The European Union’s spot carbon market re-opened on Friday after a three week closure, but no exchange trades were completed in the early morning as traders feared new revelations of stolen emissions permits.

The theft of permits worth at least 45 million euros had forced the EU executive Commission to close last month the electronic warehouses where permits are kept, called national registries.

An EU official confirmed on Friday that five registries had re-opened, in France, Germany, the Netherlands, Slovakia and the Britain, while a spokesman for the Paris-based BlueNext spot exchange confirmed that it had also opened.

However there were no trades by 0930 GMT on the exchange, underlining trader fears that unidentified stolen permits may still be in circulation. No clear rules on liability meant that buying these risked a loss of full face value.

Read the full story here. [PDFver here]

Business Green, February 4, 2011, “Carbon spot trading resumes, but volumes remain in dolldrums”

Spot trading in the carbon market resumed today as five national carbon registries re-opened following last month’s cyber attacks. But trading volumes remained low as traders expressed fears that they could inadvertently purchase stolen credits.

As of 1pm, only 25,000 EU allowances (EUAs) and 10,000 certified emission reduction (CERs) credits had been traded on the BlueNext carbon exchange. On a typical day hundreds of thousands of credits are traded on the spot market and volumes of EUAs traded on the BlueNext can top one million units.

Read the full story here. [PDFver here]

The Economist, February 3rd, 2011, “Green fleeces, red faces”

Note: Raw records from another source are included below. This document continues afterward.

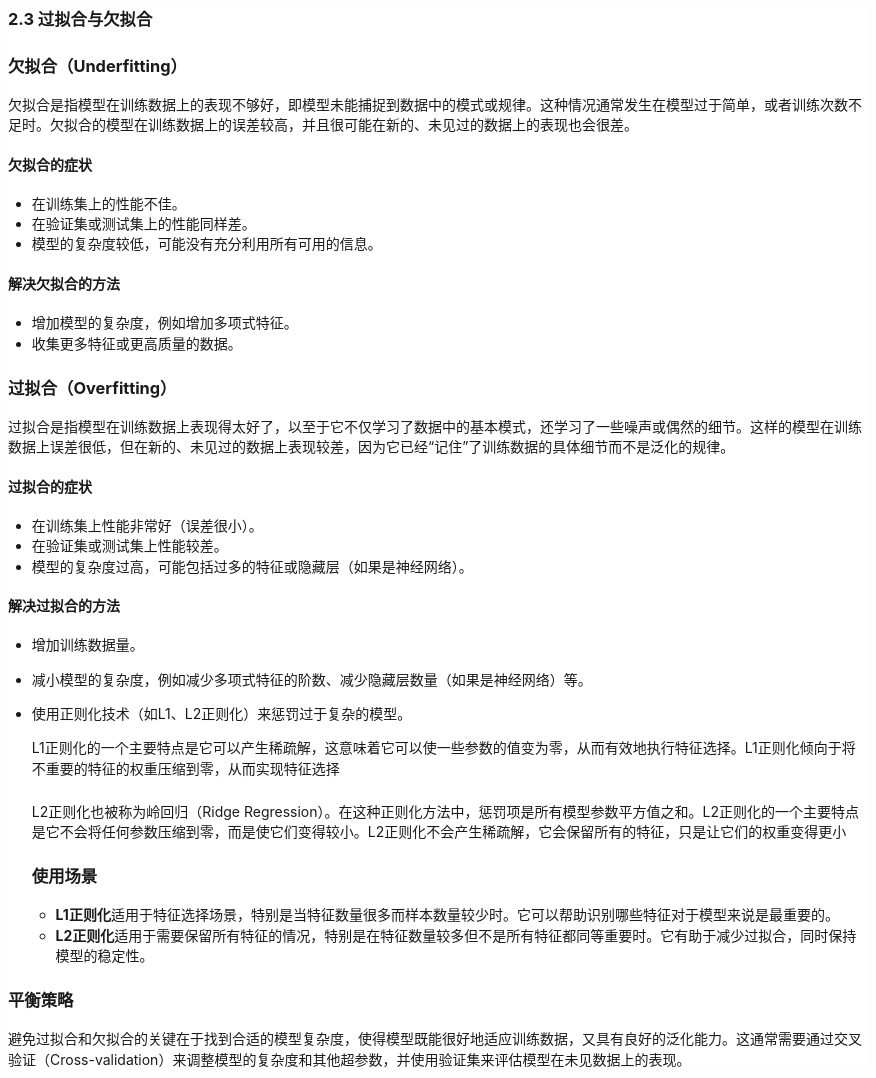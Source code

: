 ### 2.3 过拟合与⽋拟合

### 欠拟合（Underfitting）

欠拟合是指模型在训练数据上的表现不够好，即模型未能捕捉到数据中的模式或规律。这种情况通常发生在模型过于简单，或者训练次数不足时。欠拟合的模型在训练数据上的误差较高，并且很可能在新的、未见过的数据上的表现也会很差。

#### 欠拟合的症状

- 在训练集上的性能不佳。
- 在验证集或测试集上的性能同样差。
- 模型的复杂度较低，可能没有充分利用所有可用的信息。

#### 解决欠拟合的方法

- 增加模型的复杂度，例如增加多项式特征。
- 收集更多特征或更高质量的数据。

### 过拟合（Overfitting）

过拟合是指模型在训练数据上表现得太好了，以至于它不仅学习了数据中的基本模式，还学习了一些噪声或偶然的细节。这样的模型在训练数据上误差很低，但在新的、未见过的数据上表现较差，因为它已经“记住”了训练数据的具体细节而不是泛化的规律。

#### 过拟合的症状

- 在训练集上性能非常好（误差很小）。
- 在验证集或测试集上性能较差。
- 模型的复杂度过高，可能包括过多的特征或隐藏层（如果是神经网络）。

#### 解决过拟合的方法

- 增加训练数据量。

- 减小模型的复杂度，例如减少多项式特征的阶数、减少隐藏层数量（如果是神经网络）等。

- 使用正则化技术（如L1、L2正则化）来惩罚过于复杂的模型。

  

  L1正则化的一个主要特点是它可以产生稀疏解，这意味着它可以使一些参数的值变为零，从而有效地执行特征选择。L1正则化倾向于将不重要的特征的权重压缩到零，从而实现特征选择

  ### 

  L2正则化也被称为岭回归（Ridge Regression）。在这种正则化方法中，惩罚项是所有模型参数平方值之和。L2正则化的一个主要特点是它不会将任何参数压缩到零，而是使它们变得较小。L2正则化不会产生稀疏解，它会保留所有的特征，只是让它们的权重变得更小

  ### 使用场景

  - **L1正则化**适用于特征选择场景，特别是当特征数量很多而样本数量较少时。它可以帮助识别哪些特征对于模型来说是最重要的。
  - **L2正则化**适用于需要保留所有特征的情况，特别是在特征数量较多但不是所有特征都同等重要时。它有助于减少过拟合，同时保持模型的稳定性。

  

### 平衡策略

避免过拟合和欠拟合的关键在于找到合适的模型复杂度，使得模型既能很好地适应训练数据，又具有良好的泛化能力。这通常需要通过交叉验证（Cross-validation）来调整模型的复杂度和其他超参数，并使用验证集来评估模型在未见数据上的表现。

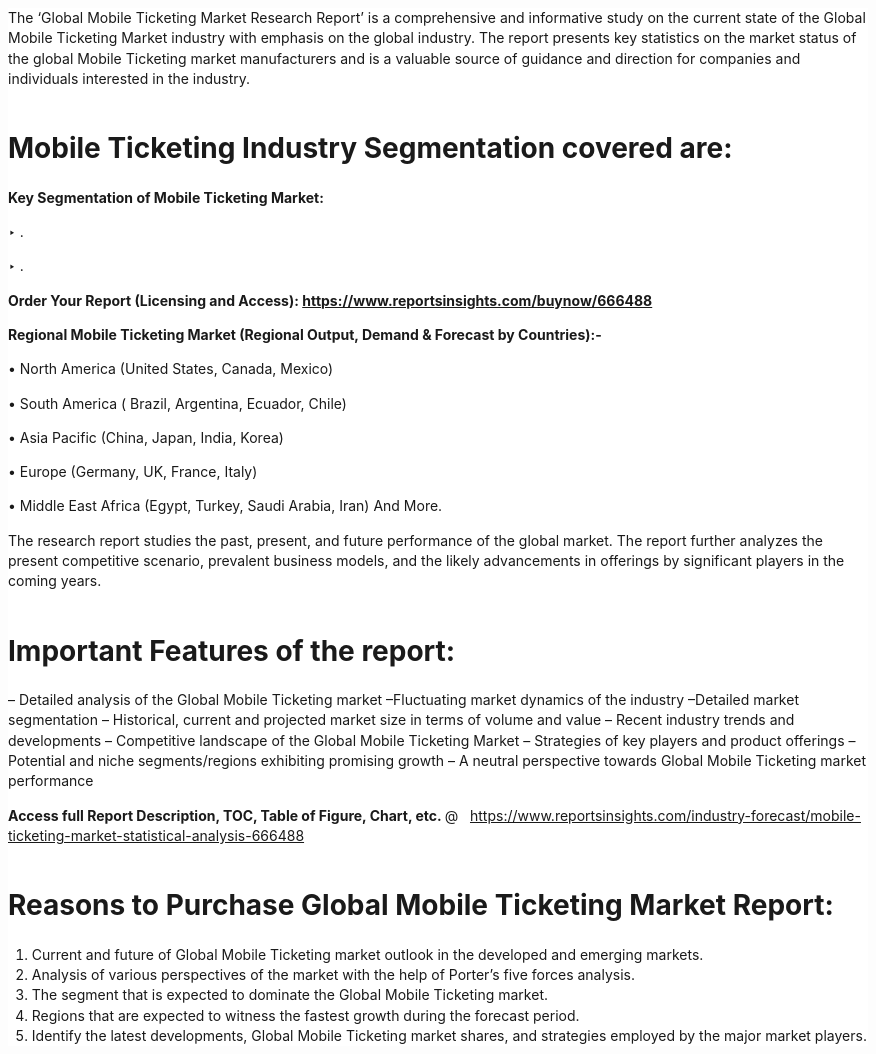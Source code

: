 The ‘Global Mobile Ticketing Market Research Report’ is a comprehensive and informative study on the current state of the Global Mobile Ticketing Market industry with emphasis on the global industry. The report presents key statistics on the market status of the global Mobile Ticketing market manufacturers and is a valuable source of guidance and direction for companies and individuals interested in the industry.

# <strong>Mobile Ticketing Industry Segmentation covered are:</strong>

<strong>Key Segmentation of Mobile Ticketing Market:</strong> 

‣ .

‣ .

<strong>Order Your Report (Licensing and Access): <a href=https://www.reportsinsights.com/buynow/666488 style=color:#0000ff;>https://www.reportsinsights.com/buynow/666488</a></strong>

<strong>Regional Mobile Ticketing Market (Regional Output, Demand &amp; Forecast by Countries):-</strong>

• North America (United States, Canada, Mexico)

• South America ( Brazil, Argentina, Ecuador, Chile)

• Asia Pacific (China, Japan, India, Korea)

• Europe (Germany, UK, France, Italy)

• Middle East Africa (Egypt, Turkey, Saudi Arabia, Iran) And More.

The research report studies the past, present, and future performance of the global market. The report further analyzes the present competitive scenario, prevalent business models, and the likely advancements in offerings by significant players in the coming years.

# <strong>Important Features of the report:</strong>
– Detailed analysis of the Global Mobile Ticketing market
–Fluctuating market dynamics of the industry
–Detailed market segmentation
– Historical, current and projected market size in terms of volume and value
– Recent industry trends and developments
– Competitive landscape of the Global Mobile Ticketing Market
– Strategies of key players and product offerings
– Potential and niche segments/regions exhibiting promising growth
– A neutral perspective towards Global Mobile Ticketing market performance

<strong>Access full Report Description, TOC, Table of Figure, Chart, etc. </strong>@   <a href=https://www.reportsinsights.com/industry-forecast/mobile-ticketing-market-statistical-analysis-666488 style=color:#0000ff;>https://www.reportsinsights.com/industry-forecast/mobile-ticketing-market-statistical-analysis-666488</a>

# <strong>Reasons to Purchase Global Mobile Ticketing Market Report:</strong>
1. Current and future of Global Mobile Ticketing market outlook in the developed and emerging markets.
2. Analysis of various perspectives of the market with the help of Porter’s five forces analysis.
3. The segment that is expected to dominate the Global Mobile Ticketing market.
4. Regions that are expected to witness the fastest growth during the forecast period.
5. Identify the latest developments, Global Mobile Ticketing market shares, and strategies employed by the major market players.

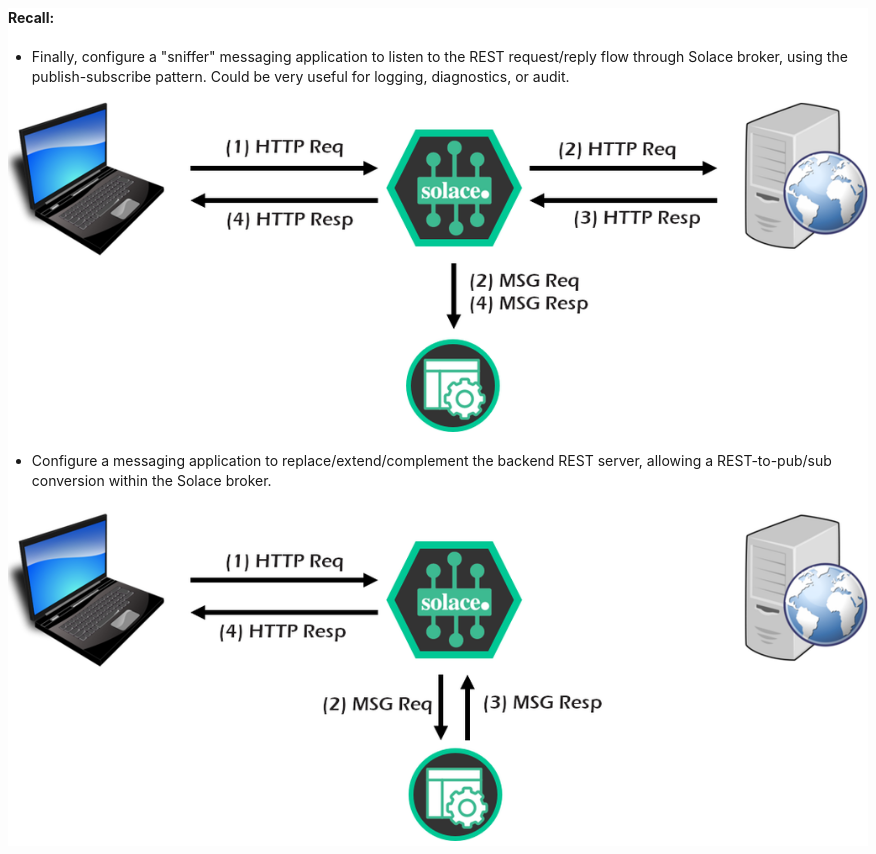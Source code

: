 #### Recall:

 - Finally, configure a "sniffer" messaging application to listen to the REST request/reply flow through Solace broker, using the publish-subscribe pattern. Could be very useful for logging, diagnostics, or audit.

![asdf](gfx/flow_04.png)


 - Configure a messaging application to replace/extend/complement the backend REST server,  allowing a REST-to-pub/sub conversion within the Solace broker.

![asdf](gfx/flow_05.png)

IT IS, according to enthusiasts for carbon markets, a sort of backhanded compliment. Scoffers may think the trading of carbon emissions cannot be taken seriously as a proper commodity market. But hard-nosed criminals have seen that it involves enough real money to be worth casing.

Unfortunately, the criminals also spotted that the people who were not taking the market seriously enough included the European Commission and the EU’s member states, which oversee the Emissions Trading Scheme (ETS), the world’s biggest market in carbon emissions. In early January thieves took advantage of lax security to steal over 3m carbon credits (about 2 billion are issued each year). They managed to take 1m from Holcim, a cement maker, half a million from the Austrian government, a bunch more from various accounts held in the Czech Republic and some from the Greek registry. The market value of the haul is about €45m ($62m).

Within the ETS the carbon credits which large emitters need to surrender to governments in order to keep emitting are held in electronic form in national registries. The thieves managed to break into the accounts in which companies keep their credits on some of these registries and transfer the credits to other accounts, from which they could quickly be sold on. Europe’s registries were closed down on January 19th, to reopen only when better security standards are in place. Some registries were expected to reopen by February 4th but as long as they remain closed spot-market trading is impossible, since no one can get at their credits.

Read the full story here. [PDFver here]

1 reply »

  1. This is important: when you’re setting up a ‘cap and trade’ the ‘cap’ is just as important as the trading.
    Carbon offsets and CDM projects are not subject to a cap on emissions, so there is really no way to tell if a project is actually reducing emissions, or just sqeezing the balloon, and moving the emissions to somewhere else in the economy.